I tried to prove the following:

If $A$ is a unital Banach algebra and $r(a)$ denotes the spectral radius then $r(a^n) = (r(a))^n$.

Could somebody please tell me if I got this proof right? Thanks. Proof:

It follows from the submultiplicativity of the norm that $$r(a^n) = \lim_{k \to \infty} \|(a^n)^k\|^{{1\over k}} \le \lim_{k \to \infty } \|a^k\|^{{n \over k}} = (r(a))^n$$

Now by contradiction assume that $r(a^n)< r(a)^n$. Then there exists a sequence $\lambda_k$ in $\sigma (a)$ such that $$\lim_{k \to \infty} |\lambda_k|^n > \sup_{\lambda \in \sigma (a) } |\lambda|^n$$

which is a contradiction. (Since the spectrum is compact so the $\sup$ on the RHS is an element of the spectrum. Also we know that $p(\sigma(a))= \sigma (p(a))$ for polynomials $p$)

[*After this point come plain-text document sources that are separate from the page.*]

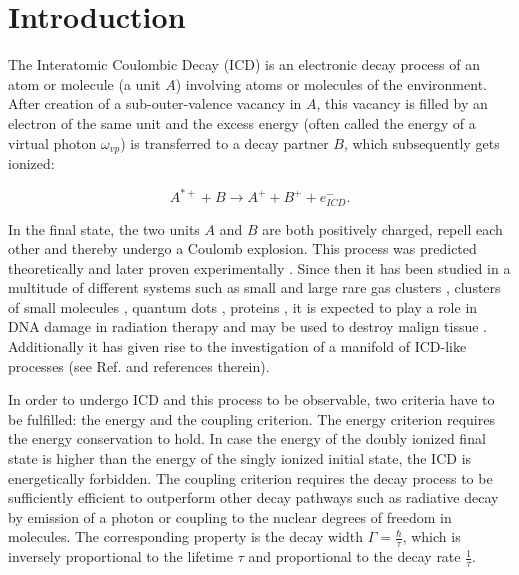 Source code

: \section{Introduction}

The Interatomic Coulombic Decay (ICD) is an electronic decay process of an atom or
molecule (a unit $A$) involving atoms or molecules of the environment. After
creation of a sub-outer-valence vacancy in $A$, this vacancy is filled
by an electron of the same unit and the excess energy (often called the energy of
a virtual photon $\omega_{vp}$) is transferred to a decay
partner $B$, which subsequently gets ionized:

\begin{equation*}
 A^{*+} + B \rightarrow A^+ + B^+ + e^-_{ICD}  .
\end{equation*}

In the final state,
the two units $A$ and $B$ are both positively charged, repell each other and
thereby undergo a Coulomb explosion. This process was predicted theoretically
\cite{Cederbaum97} and later proven experimentally \cite{Marburger03}. Since then
it has been studied in a multitude of different systems such as small and large
rare gas clusters \cite{Santra00_1,Santra01_1,Santra01_3,Ohrwall04,Averbukh06_1,
Lundwall07,Jahnke10,Forstel13,Mucke15,Fasshauer14_1},
clusters of small molecules \cite{Zobeley98,Pernpointner06,Mueller06,
Kryzhevoi11_1,Ghosh13a},
quantum dots \cite{Bande13}, proteins \cite{Harbach13}, it is expected
to play a role in DNA damage in radiation therapy \cite{Alizadeh15}
and may be used to destroy malign
tissue \cite{Gokhberg14,Trinter14}. 
Additionally it has given rise to
the investigation of a manifold of ICD-like processes (see Ref.
\cite{Hergenhahn11,Jahnke15}
and references therein).

In order to undergo ICD and this process to be observable, two criteria have to
be fulfilled: the energy and the coupling criterion. The energy criterion
requires the energy conservation to hold. In case the energy of the
doubly ionized final
state is higher than the energy of the singly ionized initial state, the ICD
is energetically forbidden. The coupling criterion requires the decay
process to be sufficiently efficient to outperform other decay pathways
such as radiative decay by emission of a photon or coupling to the nuclear
degrees of freedom in molecules. The corresponding property is the
decay width $\Gamma = \frac{\hbar}{\tau}$, which is inversely proportional
to the lifetime $\tau$ and proportional to the decay rate $\frac{1}{\tau}$.

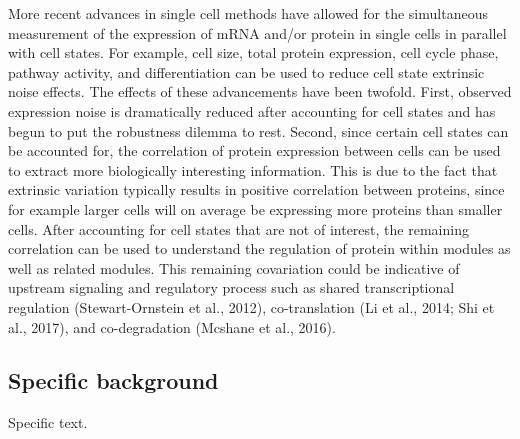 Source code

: More recent advances in single cell methods have allowed for the simultaneous measurement of the expression of mRNA and/or protein in single cells in parallel with cell states. For example, cell size, total protein expression, cell cycle phase, pathway activity, and differentiation can be used to reduce cell state extrinsic noise effects. The effects of these advancements have been twofold. First, observed expression noise is dramatically reduced after accounting for cell states and has begun to put the robustness dilemma to rest. Second, since certain cell states can be accounted for, the correlation of protein expression between cells can be used to extract more biologically interesting information. This is due to the fact that extrinsic variation typically results in positive correlation between proteins, since for example larger cells will on average be expressing more proteins than smaller cells. After accounting for cell states that are not of interest, the remaining correlation can be used to understand the regulation of protein within modules as well as related modules. This remaining covariation could be indicative of upstream signaling and regulatory process such as shared transcriptional regulation (Stewart-Ornstein et al., 2012), co-translation (Li et al., 2014; Shi et al., 2017), and co-degradation (Mcshane et al., 2016). 


\subsection{Specific background}
Specific text.
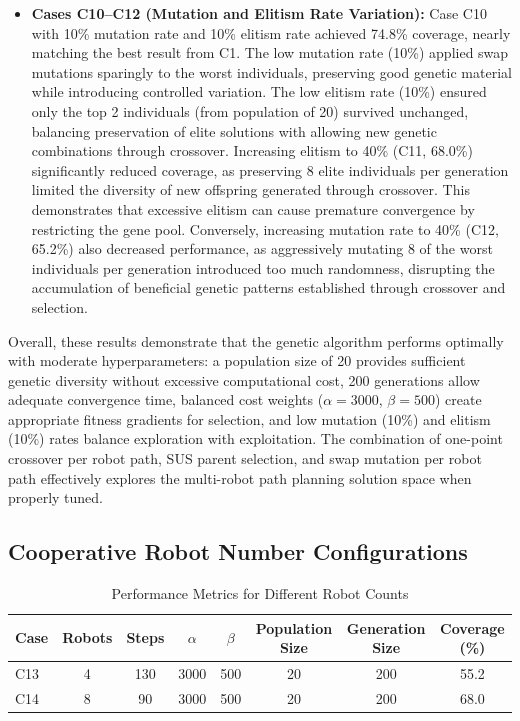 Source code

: \begin{itemize}
    \item \textbf{Cases C10–C12 (Mutation and Elitism Rate Variation):}
    Case C10 with 10\% mutation rate and 10\% elitism rate achieved 74.8\% coverage, nearly matching the best result from C1.
    The low mutation rate (10\%) applied swap mutations sparingly to the worst individuals, preserving good genetic material while introducing controlled variation.
    The low elitism rate (10\%) ensured only the top 2 individuals (from population of 20) survived unchanged, balancing preservation of elite solutions with allowing new genetic combinations through crossover.
    Increasing elitism to 40\% (C11, 68.0\%) significantly reduced coverage, as preserving 8 elite individuals per generation limited the diversity of new offspring generated through crossover. This demonstrates that excessive elitism can cause premature convergence by restricting the gene pool.
    Conversely, increasing mutation rate to 40\% (C12, 65.2\%) also decreased performance, as aggressively mutating 8 of the worst individuals per generation introduced too much randomness, disrupting the accumulation of beneficial genetic patterns established through crossover and selection.
\end{itemize}

Overall, these results demonstrate that the genetic algorithm performs optimally with moderate hyperparameters: a population size of 20 provides sufficient genetic diversity without excessive computational cost, 200 generations allow adequate convergence time, balanced cost weights ($\alpha=3000$, $\beta=500$) create appropriate fitness gradients for selection, and low mutation (10\%) and elitism (10\%) rates balance exploration with exploitation. The combination of one-point crossover per robot path, SUS parent selection, and swap mutation per robot path effectively explores the multi-robot path planning solution space when properly tuned.
\subsection{Cooperative Robot Number Configurations}
\begin{table}[H]
\centering
\caption{Performance Metrics for Different Robot Counts}
\begin{tabular}{@{}lccccccc@{}}
\toprule
\textbf{Case} & \textbf{Robots} & \textbf{Steps} & \textbf{$\alpha$} & \textbf{$\beta$} & \textbf{Population Size} & \textbf{Generation Size} & \textbf{Coverage (\%)} \\
\midrule
C13 & 4 & 130 & 3000 & 500 & 20 & 200 & 55.2 \\
C14 & 8 & 90 & 3000 & 500 & 20 & 200 & 68.0 \\
\bottomrule
\end{tabular}
\label{tab:ga_robots}
\end{table}
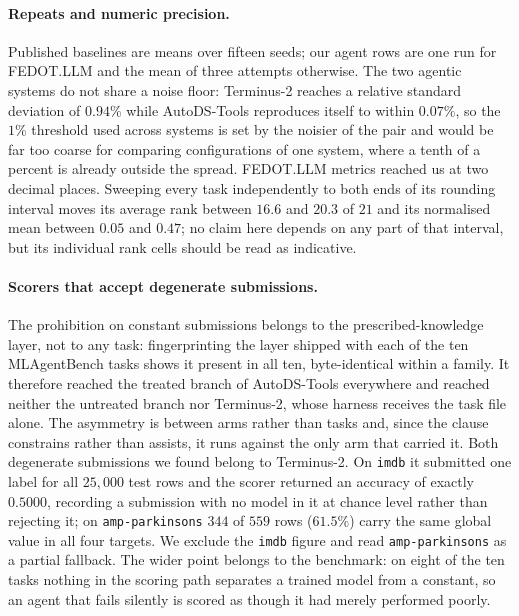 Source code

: \paragraph{Repeats and numeric precision.} Published baselines are means over
fifteen seeds; our agent rows are one run for FEDOT.LLM and the mean of three
attempts otherwise. The two agentic systems do not share a noise floor:
Terminus-2 reaches a relative standard deviation of $0.94\%$ while AutoDS-Tools
reproduces itself to within $0.07\%$, so the $1\%$ threshold used across systems
is set by the noisier of the pair and would be far too coarse for comparing
configurations of one system, where a tenth of a percent is already outside the
spread. FEDOT.LLM metrics reached us at two decimal places. Sweeping every task
independently to both ends of its rounding interval moves its average rank
between $16.6$ and $20.3$ of $21$ and its normalised mean between $0.05$ and
$0.47$; no claim here depends on any part of that interval, but its individual
rank cells should be read as indicative.

\begin{sloppypar}
\paragraph{Scorers that accept degenerate submissions.} The prohibition on
constant submissions belongs to the prescribed-knowledge layer, not to any task:
fingerprinting the layer shipped with each of the ten MLAgentBench tasks shows it
present in all ten, byte-identical within a family. It therefore reached the
treated branch of AutoDS-Tools everywhere and reached neither the untreated
branch nor Terminus-2, whose harness receives the task file alone. The asymmetry
is between arms rather than tasks and, since the clause constrains rather than
assists, it runs against the only arm that carried it. Both degenerate
submissions we found belong to Terminus-2. On \texttt{imdb} it submitted one
label for all $25{,}000$ test rows and the scorer returned an accuracy of exactly
$0.5000$, recording a submission with no model in it at chance level rather than
rejecting it; on \texttt{amp-parkinsons} $344$ of $559$ rows ($61.5\%$) carry the
same global value in all four targets. We exclude the \texttt{imdb} figure and
read \texttt{amp-parkinsons} as a partial fallback. The wider point belongs to
the benchmark: on eight of the ten tasks nothing in the scoring path separates a
trained model from a constant, so an agent that fails silently is scored as
though it had merely performed poorly.
\end{sloppypar}


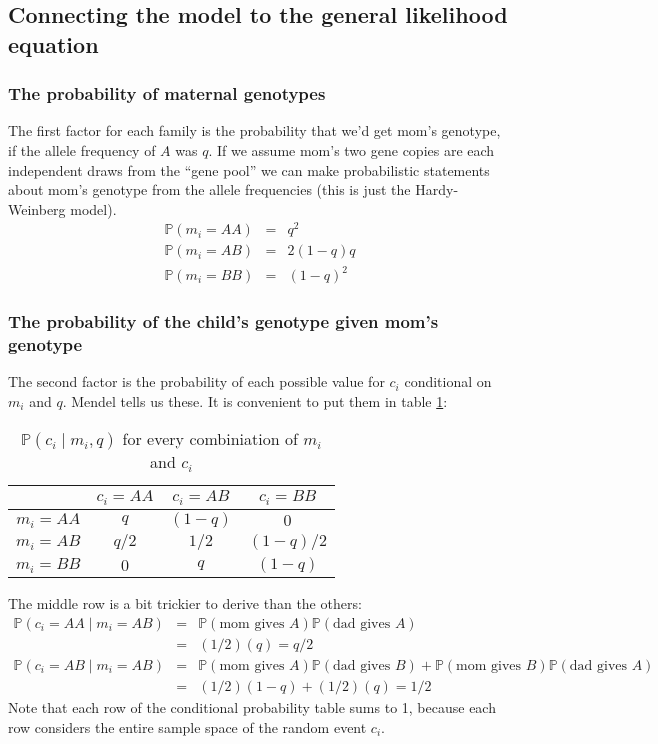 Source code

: \documentclass[11pt]{article}
\renewcommand{\Pr}{\mathbb{P}}
\begin{document}
\subsection{Connecting the model to the general likelihood equation}
\subsubsection{The probability of maternal genotypes}
The first factor for each family is the probability that we'd get mom's genotype, if
the allele frequency of $A$ was $q$.
If we assume mom's two gene copies are each independent draws from the ``gene pool'' we can 
make probabilistic statements about mom's genotype from the allele frequencies (this 
is just the Hardy-Weinberg model).
\begin{eqnarray}
  \Pr(m_i = AA) & = & q^2 \\
  \Pr(m_i = AB) & = & 2(1-q) q \\
  \Pr(m_i = BB) & = & \left(1 - q\right)^2
\end{eqnarray}

\subsubsection{The probability of the child's genotype given mom's genotype}
The second factor is the probability of each possible value for $c_i$ conditional on $m_i$ and
$q$.
Mendel tells us these.
It is convenient to put them in table \ref{childCond}:\\
\begin{table}[h!]
\begin{tabular}{|c|c|c|c|}
\hline
         & $c_i = AA$ & $c_i = AB$ & $c_i = BB$ \\
\hline 
$m_i=AA$ & $ q$                     & $(1-q)$                 &  $0$ \\
$m_i=AB$ & $q/2$                     & $1/2$                 &  $(1-q)/2$ \\
$m_i=BB$ & $0$                     & $q$                 &  $(1-q)$ \\
\hline
\end{tabular}
\caption{$\Pr(c_i\mid m_i, q)$ for every combiniation of $m_i$ and $c_i$}\label{childCond}
\end{table}


The middle row is a bit trickier to derive than the others:
\begin{eqnarray}
  \Pr(c_i = AA \mid m_i = AB) & = & \Pr(\mbox{mom gives }A)\Pr(\mbox{dad gives }A) \nonumber \\
  & = & (1/2)(q) = q/2 \\
  \Pr(c_i = AB \mid m_i = AB) & = & \Pr(\mbox{mom gives }A)\Pr(\mbox{dad gives }B) + \Pr(\mbox{mom gives }B)\Pr(\mbox{dad gives }A) \nonumber \\
  & = & (1/2)(1-q) + (1/2)(q) = 1/2
\end{eqnarray}
Note that each row of the conditional probability table sums to 1, because each
row considers the entire sample space of the random event $c_i$.
\end{document}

I would still appreciate feedback. Thank you.

• The first part is entirely correct. The second part I would like you to tell me why it is a contradiction, and what you really mean. – Ukhrir Jun 27 '14 at 12:08
• @Ukhrir Sorry that was a typo. I corrected it now. I also added the explanation you request. – Student Jun 27 '14 at 12:12
• You're still using a result relating the spectra of $a^n$ and $a$ without explicitly stating it, that was just what I wanted you to do :). – Ukhrir Jun 27 '14 at 12:21
• @Ukhrir I edited it again. Is it this that you meant? – Student Jun 27 '14 at 12:42
• @Student: The proof above is kind of a merge of actually three proofs: $p(\sigma(a))=\sigma(p(a))$ and $r(a)=\liminf\|a^k\|^{\frac{1}{k}}$ and $\liminf\|a^k\|^{\frac{1}{k}}=\lim\|a^k\|^{\frac{1}{k}}$ – C-Star-W-Star Jun 27 '14 at 15:30

$$r(a^n) = \lim_{k\rightarrow \infty}||(a^n)^k||^{\frac 1k} = \lim_{k\rightarrow \infty}||a^{nk}||^{\frac 1k} = \lim_{k\rightarrow \infty}(||a^{nk}||^{\frac 1{nk}})^n = (\lim_{k\rightarrow \infty}||a^{nk}||^{\frac 1{nk}})^n = r(a)^n$$